### Exercise:
Restating the data exactly is the whole task.

Stored records:
------------------------------------

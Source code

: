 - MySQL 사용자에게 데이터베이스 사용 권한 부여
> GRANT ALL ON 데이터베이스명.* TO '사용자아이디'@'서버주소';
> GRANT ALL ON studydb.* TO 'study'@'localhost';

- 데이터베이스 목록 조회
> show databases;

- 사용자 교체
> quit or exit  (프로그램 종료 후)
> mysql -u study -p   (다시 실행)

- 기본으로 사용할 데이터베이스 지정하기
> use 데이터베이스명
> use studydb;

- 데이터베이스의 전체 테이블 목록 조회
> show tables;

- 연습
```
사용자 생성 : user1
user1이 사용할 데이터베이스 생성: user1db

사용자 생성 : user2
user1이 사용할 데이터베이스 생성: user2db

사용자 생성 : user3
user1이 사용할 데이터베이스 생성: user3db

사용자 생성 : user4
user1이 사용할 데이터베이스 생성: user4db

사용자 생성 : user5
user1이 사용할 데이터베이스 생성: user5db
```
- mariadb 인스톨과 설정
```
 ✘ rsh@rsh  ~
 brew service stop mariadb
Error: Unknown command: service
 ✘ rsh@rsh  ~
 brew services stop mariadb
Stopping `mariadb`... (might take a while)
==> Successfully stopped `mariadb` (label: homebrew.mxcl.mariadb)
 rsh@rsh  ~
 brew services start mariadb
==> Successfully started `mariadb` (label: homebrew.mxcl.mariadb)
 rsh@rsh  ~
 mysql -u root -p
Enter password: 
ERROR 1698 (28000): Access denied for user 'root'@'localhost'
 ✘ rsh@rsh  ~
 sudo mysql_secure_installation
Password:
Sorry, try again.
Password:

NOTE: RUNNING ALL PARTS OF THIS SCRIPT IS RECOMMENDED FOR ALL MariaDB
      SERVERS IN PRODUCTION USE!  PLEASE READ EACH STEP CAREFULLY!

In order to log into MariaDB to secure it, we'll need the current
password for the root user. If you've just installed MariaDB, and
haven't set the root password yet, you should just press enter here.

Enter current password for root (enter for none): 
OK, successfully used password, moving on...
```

------------------------------------

### Solution:
Source code

: - MySQL 사용자에게 데이터베이스 사용 권한 부여
> GRANT ALL ON 데이터베이스명.* TO '사용자아이디'@'서버주소';
> GRANT ALL ON studydb.* TO 'study'@'localhost';

- 데이터베이스 목록 조회
> show databases;

- 사용자 교체
> quit or exit  (프로그램 종료 후)
> mysql -u study -p   (다시 실행)

- 기본으로 사용할 데이터베이스 지정하기
> use 데이터베이스명
> use studydb;

- 데이터베이스의 전체 테이블 목록 조회
> show tables;

- 연습
```
사용자 생성 : user1
user1이 사용할 데이터베이스 생성: user1db

사용자 생성 : user2
user1이 사용할 데이터베이스 생성: user2db

사용자 생성 : user3
user1이 사용할 데이터베이스 생성: user3db

사용자 생성 : user4
user1이 사용할 데이터베이스 생성: user4db

사용자 생성 : user5
user1이 사용할 데이터베이스 생성: user5db
```
- mariadb 인스톨과 설정
```
 ✘ rsh@rsh  ~
 brew service stop mariadb
Error: Unknown command: service
 ✘ rsh@rsh  ~
 brew services stop mariadb
Stopping `mariadb`... (might take a while)
==> Successfully stopped `mariadb` (label: homebrew.mxcl.mariadb)
 rsh@rsh  ~
 brew services start mariadb
==> Successfully started `mariadb` (label: homebrew.mxcl.mariadb)
 rsh@rsh  ~
 mysql -u root -p
Enter password: 
ERROR 1698 (28000): Access denied for user 'root'@'localhost'
 ✘ rsh@rsh  ~
 sudo mysql_secure_installation
Password:
Sorry, try again.
Password:

NOTE: RUNNING ALL PARTS OF THIS SCRIPT IS RECOMMENDED FOR ALL MariaDB
      SERVERS IN PRODUCTION USE!  PLEASE READ EACH STEP CAREFULLY!

In order to log into MariaDB to secure it, we'll need the current
password for the root user. If you've just installed MariaDB, and
haven't set the root password yet, you should just press enter here.

Enter current password for root (enter for none): 
OK, successfully used password, moving on...
```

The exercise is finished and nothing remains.